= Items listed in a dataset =
══════════════════════════════

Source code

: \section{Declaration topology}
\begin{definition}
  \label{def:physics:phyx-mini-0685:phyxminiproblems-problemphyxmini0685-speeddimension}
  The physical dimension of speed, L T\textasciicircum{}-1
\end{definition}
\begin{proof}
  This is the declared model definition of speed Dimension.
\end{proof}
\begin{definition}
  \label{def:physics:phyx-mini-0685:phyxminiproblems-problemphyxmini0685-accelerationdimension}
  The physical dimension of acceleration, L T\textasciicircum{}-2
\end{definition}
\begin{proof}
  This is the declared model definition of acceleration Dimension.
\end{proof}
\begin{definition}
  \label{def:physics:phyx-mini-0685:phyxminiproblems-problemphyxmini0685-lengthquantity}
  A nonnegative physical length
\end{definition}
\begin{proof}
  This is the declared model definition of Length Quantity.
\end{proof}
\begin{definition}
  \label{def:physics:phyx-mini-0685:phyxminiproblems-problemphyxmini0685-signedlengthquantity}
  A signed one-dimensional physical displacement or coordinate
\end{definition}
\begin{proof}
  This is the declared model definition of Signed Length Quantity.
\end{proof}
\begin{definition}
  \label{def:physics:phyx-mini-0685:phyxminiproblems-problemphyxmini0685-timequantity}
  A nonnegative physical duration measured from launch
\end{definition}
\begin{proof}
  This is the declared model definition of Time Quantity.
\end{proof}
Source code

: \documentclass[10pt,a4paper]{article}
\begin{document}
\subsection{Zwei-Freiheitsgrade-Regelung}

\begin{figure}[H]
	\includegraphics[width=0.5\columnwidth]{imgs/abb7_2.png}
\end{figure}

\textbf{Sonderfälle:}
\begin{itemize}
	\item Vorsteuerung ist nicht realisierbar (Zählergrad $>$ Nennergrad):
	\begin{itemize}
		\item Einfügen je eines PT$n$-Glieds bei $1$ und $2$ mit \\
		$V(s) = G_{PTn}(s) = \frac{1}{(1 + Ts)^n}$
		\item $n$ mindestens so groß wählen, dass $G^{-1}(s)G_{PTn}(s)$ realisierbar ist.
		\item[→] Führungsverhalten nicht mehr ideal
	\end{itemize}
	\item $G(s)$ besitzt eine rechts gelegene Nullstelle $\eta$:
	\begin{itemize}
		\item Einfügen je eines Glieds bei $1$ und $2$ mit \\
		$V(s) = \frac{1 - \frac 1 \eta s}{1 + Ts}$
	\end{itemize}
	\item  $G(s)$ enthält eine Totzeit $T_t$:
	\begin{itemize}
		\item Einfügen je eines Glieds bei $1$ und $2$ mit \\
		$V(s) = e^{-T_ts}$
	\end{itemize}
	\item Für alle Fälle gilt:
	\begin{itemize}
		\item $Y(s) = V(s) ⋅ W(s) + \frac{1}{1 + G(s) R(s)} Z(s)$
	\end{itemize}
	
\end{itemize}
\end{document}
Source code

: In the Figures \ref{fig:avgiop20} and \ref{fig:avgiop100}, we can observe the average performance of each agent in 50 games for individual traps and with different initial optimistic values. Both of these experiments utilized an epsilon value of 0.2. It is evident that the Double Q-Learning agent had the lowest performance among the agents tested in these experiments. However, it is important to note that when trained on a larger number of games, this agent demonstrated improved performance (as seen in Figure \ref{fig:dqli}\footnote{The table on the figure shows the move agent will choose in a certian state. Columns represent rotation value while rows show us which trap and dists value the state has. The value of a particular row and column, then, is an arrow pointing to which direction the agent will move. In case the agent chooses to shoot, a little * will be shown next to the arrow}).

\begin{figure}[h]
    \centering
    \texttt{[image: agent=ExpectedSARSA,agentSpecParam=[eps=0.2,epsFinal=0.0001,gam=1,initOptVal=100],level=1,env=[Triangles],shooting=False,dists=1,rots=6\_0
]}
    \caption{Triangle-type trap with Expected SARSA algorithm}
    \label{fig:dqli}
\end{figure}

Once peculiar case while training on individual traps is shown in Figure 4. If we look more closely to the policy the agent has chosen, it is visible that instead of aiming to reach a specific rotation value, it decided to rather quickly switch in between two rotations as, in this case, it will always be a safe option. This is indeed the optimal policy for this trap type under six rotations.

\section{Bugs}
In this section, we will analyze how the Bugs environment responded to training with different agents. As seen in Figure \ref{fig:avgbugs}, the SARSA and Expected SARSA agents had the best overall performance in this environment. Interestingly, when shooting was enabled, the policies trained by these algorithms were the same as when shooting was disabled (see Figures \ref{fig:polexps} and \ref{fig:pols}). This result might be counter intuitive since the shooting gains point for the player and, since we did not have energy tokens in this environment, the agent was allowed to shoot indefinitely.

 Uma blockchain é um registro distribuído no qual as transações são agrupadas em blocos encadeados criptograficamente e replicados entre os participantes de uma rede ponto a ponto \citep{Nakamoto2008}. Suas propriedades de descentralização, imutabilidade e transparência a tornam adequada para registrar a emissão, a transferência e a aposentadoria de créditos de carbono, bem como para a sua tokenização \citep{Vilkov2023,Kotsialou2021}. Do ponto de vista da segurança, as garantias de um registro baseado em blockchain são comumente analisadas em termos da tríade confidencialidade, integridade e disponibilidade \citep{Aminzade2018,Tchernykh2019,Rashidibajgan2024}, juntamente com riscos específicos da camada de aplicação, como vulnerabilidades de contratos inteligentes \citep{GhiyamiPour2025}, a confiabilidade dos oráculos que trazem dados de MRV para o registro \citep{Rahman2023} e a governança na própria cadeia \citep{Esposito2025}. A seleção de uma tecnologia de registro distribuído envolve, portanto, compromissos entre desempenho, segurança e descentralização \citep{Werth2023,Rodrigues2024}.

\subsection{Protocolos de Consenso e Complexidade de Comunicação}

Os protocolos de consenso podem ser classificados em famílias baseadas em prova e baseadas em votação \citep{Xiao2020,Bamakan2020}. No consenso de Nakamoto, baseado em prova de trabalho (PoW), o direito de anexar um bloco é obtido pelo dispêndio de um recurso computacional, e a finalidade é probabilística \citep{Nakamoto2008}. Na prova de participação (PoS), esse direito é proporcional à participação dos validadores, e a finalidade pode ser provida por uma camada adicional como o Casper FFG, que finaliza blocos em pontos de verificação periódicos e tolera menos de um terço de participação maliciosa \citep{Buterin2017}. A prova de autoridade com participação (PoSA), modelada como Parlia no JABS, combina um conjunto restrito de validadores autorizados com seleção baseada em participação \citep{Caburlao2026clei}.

══════════════════════════════

= Your objective =
Your reply should consist of the records, duplicated exactly.

= Written response =
Source code

: \section{Declaration topology}
\begin{definition}
  \label{def:physics:phyx-mini-0685:phyxminiproblems-problemphyxmini0685-speeddimension}
  The physical dimension of speed, L T\textasciicircum{}-1
\end{definition}
\begin{proof}
  This is the declared model definition of speed Dimension.
\end{proof}
\begin{definition}
  \label{def:physics:phyx-mini-0685:phyxminiproblems-problemphyxmini0685-accelerationdimension}
  The physical dimension of acceleration, L T\textasciicircum{}-2
\end{definition}
\begin{proof}
  This is the declared model definition of acceleration Dimension.
\end{proof}
\begin{definition}
  \label{def:physics:phyx-mini-0685:phyxminiproblems-problemphyxmini0685-lengthquantity}
  A nonnegative physical length
\end{definition}
\begin{proof}
  This is the declared model definition of Length Quantity.
\end{proof}
\begin{definition}
  \label{def:physics:phyx-mini-0685:phyxminiproblems-problemphyxmini0685-signedlengthquantity}
  A signed one-dimensional physical displacement or coordinate
\end{definition}
\begin{proof}
  This is the declared model definition of Signed Length Quantity.
\end{proof}
\begin{definition}
  \label{def:physics:phyx-mini-0685:phyxminiproblems-problemphyxmini0685-timequantity}
  A nonnegative physical duration measured from launch
\end{definition}
\begin{proof}
  This is the declared model definition of Time Quantity.
\end{proof}
Source code

: \documentclass[10pt,a4paper]{article}
\begin{document}
\subsection{Zwei-Freiheitsgrade-Regelung}

\begin{figure}[H]
	\includegraphics[width=0.5\columnwidth]{imgs/abb7_2.png}
\end{figure}

\textbf{Sonderfälle:}
\begin{itemize}
	\item Vorsteuerung ist nicht realisierbar (Zählergrad $>$ Nennergrad):
	\begin{itemize}
		\item Einfügen je eines PT$n$-Glieds bei $1$ und $2$ mit \\
		$V(s) = G_{PTn}(s) = \frac{1}{(1 + Ts)^n}$
		\item $n$ mindestens so groß wählen, dass $G^{-1}(s)G_{PTn}(s)$ realisierbar ist.
		\item[→] Führungsverhalten nicht mehr ideal
	\end{itemize}
	\item $G(s)$ besitzt eine rechts gelegene Nullstelle $\eta$:
	\begin{itemize}
		\item Einfügen je eines Glieds bei $1$ und $2$ mit \\
		$V(s) = \frac{1 - \frac 1 \eta s}{1 + Ts}$
	\end{itemize}
	\item  $G(s)$ enthält eine Totzeit $T_t$:
	\begin{itemize}
		\item Einfügen je eines Glieds bei $1$ und $2$ mit \\
		$V(s) = e^{-T_ts}$
	\end{itemize}
	\item Für alle Fälle gilt:
	\begin{itemize}
		\item $Y(s) = V(s) ⋅ W(s) + \frac{1}{1 + G(s) R(s)} Z(s)$
	\end{itemize}
	
\end{itemize}
\end{document}
Source code

: In the Figures \ref{fig:avgiop20} and \ref{fig:avgiop100}, we can observe the average performance of each agent in 50 games for individual traps and with different initial optimistic values. Both of these experiments utilized an epsilon value of 0.2. It is evident that the Double Q-Learning agent had the lowest performance among the agents tested in these experiments. However, it is important to note that when trained on a larger number of games, this agent demonstrated improved performance (as seen in Figure \ref{fig:dqli}\footnote{The table on the figure shows the move agent will choose in a certian state. Columns represent rotation value while rows show us which trap and dists value the state has. The value of a particular row and column, then, is an arrow pointing to which direction the agent will move. In case the agent chooses to shoot, a little * will be shown next to the arrow}).

\begin{figure}[h]
    \centering
    \texttt{[image: agent=ExpectedSARSA,agentSpecParam=[eps=0.2,epsFinal=0.0001,gam=1,initOptVal=100],level=1,env=[Triangles],shooting=False,dists=1,rots=6\_0
]}
    \caption{Triangle-type trap with Expected SARSA algorithm}
    \label{fig:dqli}
\end{figure}

Once peculiar case while training on individual traps is shown in Figure 4. If we look more closely to the policy the agent has chosen, it is visible that instead of aiming to reach a specific rotation value, it decided to rather quickly switch in between two rotations as, in this case, it will always be a safe option. This is indeed the optimal policy for this trap type under six rotations.

\section{Bugs}
In this section, we will analyze how the Bugs environment responded to training with different agents. As seen in Figure \ref{fig:avgbugs}, the SARSA and Expected SARSA agents had the best overall performance in this environment. Interestingly, when shooting was enabled, the policies trained by these algorithms were the same as when shooting was disabled (see Figures \ref{fig:polexps} and \ref{fig:pols}). This result might be counter intuitive since the shooting gains point for the player and, since we did not have energy tokens in this environment, the agent was allowed to shoot indefinitely.

 Uma blockchain é um registro distribuído no qual as transações são agrupadas em blocos encadeados criptograficamente e replicados entre os participantes de uma rede ponto a ponto \citep{Nakamoto2008}. Suas propriedades de descentralização, imutabilidade e transparência a tornam adequada para registrar a emissão, a transferência e a aposentadoria de créditos de carbono, bem como para a sua tokenização \citep{Vilkov2023,Kotsialou2021}. Do ponto de vista da segurança, as garantias de um registro baseado em blockchain são comumente analisadas em termos da tríade confidencialidade, integridade e disponibilidade \citep{Aminzade2018,Tchernykh2019,Rashidibajgan2024}, juntamente com riscos específicos da camada de aplicação, como vulnerabilidades de contratos inteligentes \citep{GhiyamiPour2025}, a confiabilidade dos oráculos que trazem dados de MRV para o registro \citep{Rahman2023} e a governança na própria cadeia \citep{Esposito2025}. A seleção de uma tecnologia de registro distribuído envolve, portanto, compromissos entre desempenho, segurança e descentralização \citep{Werth2023,Rodrigues2024}.

\subsection{Protocolos de Consenso e Complexidade de Comunicação}

Os protocolos de consenso podem ser classificados em famílias baseadas em prova e baseadas em votação \citep{Xiao2020,Bamakan2020}. No consenso de Nakamoto, baseado em prova de trabalho (PoW), o direito de anexar um bloco é obtido pelo dispêndio de um recurso computacional, e a finalidade é probabilística \citep{Nakamoto2008}. Na prova de participação (PoS), esse direito é proporcional à participação dos validadores, e a finalidade pode ser provida por uma camada adicional como o Casper FFG, que finaliza blocos em pontos de verificação periódicos e tolera menos de um terço de participação maliciosa \citep{Buterin2017}. A prova de autoridade com participação (PoSA), modelada como Parlia no JABS, combina um conjunto restrito de validadores autorizados com seleção baseada em participação \citep{Caburlao2026clei}.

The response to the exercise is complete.